You really can’t go to New York without experiencing the pizza. This is another hole in the wall in midtown Manhattan that Allie took me to while we were walking around the city. The service here leaves something to be desired, but you can get passed that when you taste the pizza. There are a bunch of different types to choose from and they slide each slice through the oven right before they hand it to you, so everything is melting hot. It’s something like $2 a slice and even sodas are about $1.

This breakfast shop has gotten some extra attention on social media lately for their rainbow bagels with funfetti cream cheese. If you have a plan to go to the Brooklyn Bridge (another free thing to do), make this a stop in your trek. The bagels are worth it! They are so doughy and delicious (not like one you would get at a Panera’s). And they don’t just have bagels; they have muffins, sandwiches, all kinds of things. But prepare yourself, the line seems to always be out the door. And they don’t take card (a number of places in New York don’t, I had come to find out). But this place is great and worth all of the hype that they received.

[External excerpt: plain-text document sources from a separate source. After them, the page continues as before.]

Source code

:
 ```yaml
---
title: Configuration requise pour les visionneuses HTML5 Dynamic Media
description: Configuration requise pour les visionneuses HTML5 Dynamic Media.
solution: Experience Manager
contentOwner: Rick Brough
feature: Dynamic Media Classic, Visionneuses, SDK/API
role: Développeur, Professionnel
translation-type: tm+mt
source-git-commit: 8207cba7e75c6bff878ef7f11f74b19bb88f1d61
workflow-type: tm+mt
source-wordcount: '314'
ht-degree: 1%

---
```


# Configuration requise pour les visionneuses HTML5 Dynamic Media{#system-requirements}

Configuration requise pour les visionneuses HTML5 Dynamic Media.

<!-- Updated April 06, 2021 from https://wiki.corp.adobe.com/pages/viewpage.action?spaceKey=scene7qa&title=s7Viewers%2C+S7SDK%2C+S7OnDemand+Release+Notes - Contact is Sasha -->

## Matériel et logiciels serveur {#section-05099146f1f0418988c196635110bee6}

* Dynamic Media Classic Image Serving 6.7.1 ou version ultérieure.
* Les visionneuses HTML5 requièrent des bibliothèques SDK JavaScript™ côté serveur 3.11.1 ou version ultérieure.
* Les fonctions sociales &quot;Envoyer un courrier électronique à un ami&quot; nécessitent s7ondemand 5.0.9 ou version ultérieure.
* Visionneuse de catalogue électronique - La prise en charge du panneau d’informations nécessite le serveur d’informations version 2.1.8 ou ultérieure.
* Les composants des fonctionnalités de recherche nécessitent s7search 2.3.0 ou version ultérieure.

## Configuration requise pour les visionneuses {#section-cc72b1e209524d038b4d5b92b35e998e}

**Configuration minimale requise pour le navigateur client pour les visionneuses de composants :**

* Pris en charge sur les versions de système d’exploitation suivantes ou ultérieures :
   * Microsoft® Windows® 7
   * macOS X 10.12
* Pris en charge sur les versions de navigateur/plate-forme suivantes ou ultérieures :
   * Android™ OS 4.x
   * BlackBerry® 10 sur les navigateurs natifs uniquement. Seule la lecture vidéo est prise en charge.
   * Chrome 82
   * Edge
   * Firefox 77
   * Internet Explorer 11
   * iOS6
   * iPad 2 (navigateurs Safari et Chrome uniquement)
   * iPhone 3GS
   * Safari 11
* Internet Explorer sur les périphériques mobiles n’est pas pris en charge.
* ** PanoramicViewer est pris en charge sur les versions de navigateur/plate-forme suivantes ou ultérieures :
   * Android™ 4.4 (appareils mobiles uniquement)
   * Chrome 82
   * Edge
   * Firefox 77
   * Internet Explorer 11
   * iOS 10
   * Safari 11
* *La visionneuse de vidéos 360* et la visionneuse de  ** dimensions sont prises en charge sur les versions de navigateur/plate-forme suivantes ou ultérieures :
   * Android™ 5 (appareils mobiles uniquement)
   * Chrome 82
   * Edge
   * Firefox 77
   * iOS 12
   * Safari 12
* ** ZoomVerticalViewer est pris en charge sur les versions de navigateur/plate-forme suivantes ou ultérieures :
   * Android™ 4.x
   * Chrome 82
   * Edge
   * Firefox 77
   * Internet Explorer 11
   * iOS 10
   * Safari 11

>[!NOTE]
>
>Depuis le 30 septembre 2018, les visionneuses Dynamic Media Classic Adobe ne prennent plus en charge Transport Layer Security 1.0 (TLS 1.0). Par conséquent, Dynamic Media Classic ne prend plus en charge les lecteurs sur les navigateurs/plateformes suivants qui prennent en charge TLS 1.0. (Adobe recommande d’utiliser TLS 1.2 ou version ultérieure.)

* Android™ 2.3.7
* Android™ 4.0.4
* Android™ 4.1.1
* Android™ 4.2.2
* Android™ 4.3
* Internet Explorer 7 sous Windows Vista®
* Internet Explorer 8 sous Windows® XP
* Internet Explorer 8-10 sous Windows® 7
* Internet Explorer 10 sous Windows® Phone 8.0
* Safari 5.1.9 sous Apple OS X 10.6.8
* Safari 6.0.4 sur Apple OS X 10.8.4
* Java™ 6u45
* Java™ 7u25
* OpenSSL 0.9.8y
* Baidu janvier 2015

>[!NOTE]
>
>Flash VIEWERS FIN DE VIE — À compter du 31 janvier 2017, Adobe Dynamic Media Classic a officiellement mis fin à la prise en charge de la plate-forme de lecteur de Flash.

They say that New York is the city that never sleeps, so there is guaranteed to be some great night life everywhere. And a lot of places do have dress codes, which is foreign to me coming from Florida where shorts and flip flops are pretty standard. While we didn’t spend too much time out at night, we did make it to a couple of speakeasies, which was what I really wanted to do, as I’ve heard that New York has a bunch of great ones to check out.

This is by far the most popular of the bunch, and I think one of the hardest to get into. I could be making that up, but we had to try two different days before getting a reservation. Allie’s fiance had to start calling 20 minutes before they tell you to in order to get us all in. It is exciting though, you enter through a phone booth that is inside of a hot dog shop. Once you are in the speakeasy, you can actually order the hot dogs that are in the outside shop…. yum! They have a bunch of fancy drinks, all to different tastes, and the atmosphere is, of course, dim and cozy.

This one is stunning, and easily my favorite. It’s located down a side road in China Town, and you can recognize it by the “Chemist” sign. The bar is set up like an old apothecary and some of the bartenders are dressed in pharmacist coats. They have a bunch of drinks, but are known for their absinthe. It doesn’t come cheap, but if you can swing the price, definitely try it out. It’s prepared correctly and tastes delicious (and looks like you’re drinking a witch’s brew!). The bar gets crowded quickly, so don’t be afraid to go early.

Let it be known that Duff’s is a metal bar. As in metal music… as in it’s loud… as in it’s probably more of a local’s bar… as in… it’s awesome (especially if you’re into getting out of your comfort zone). Allie and her fiance’s roommate invited us here one night. Oh right, and it’s also not in Manhattan, it’s in Brooklyn. But the place is awesome. Again, it’s loud, but the atmosphere has a dark and twisty vibe that’s also lit by colorful string lights. It’s truly unique, and the drinks are cheap (we stuck with beer). I’m so glad we got to check out a place that felt most like a local’s bar.

So tell me, where are you favorite places to go in New York? Anything out of the norm? I’d love to go back during the holidays one year… so I’d love to hear your suggestions.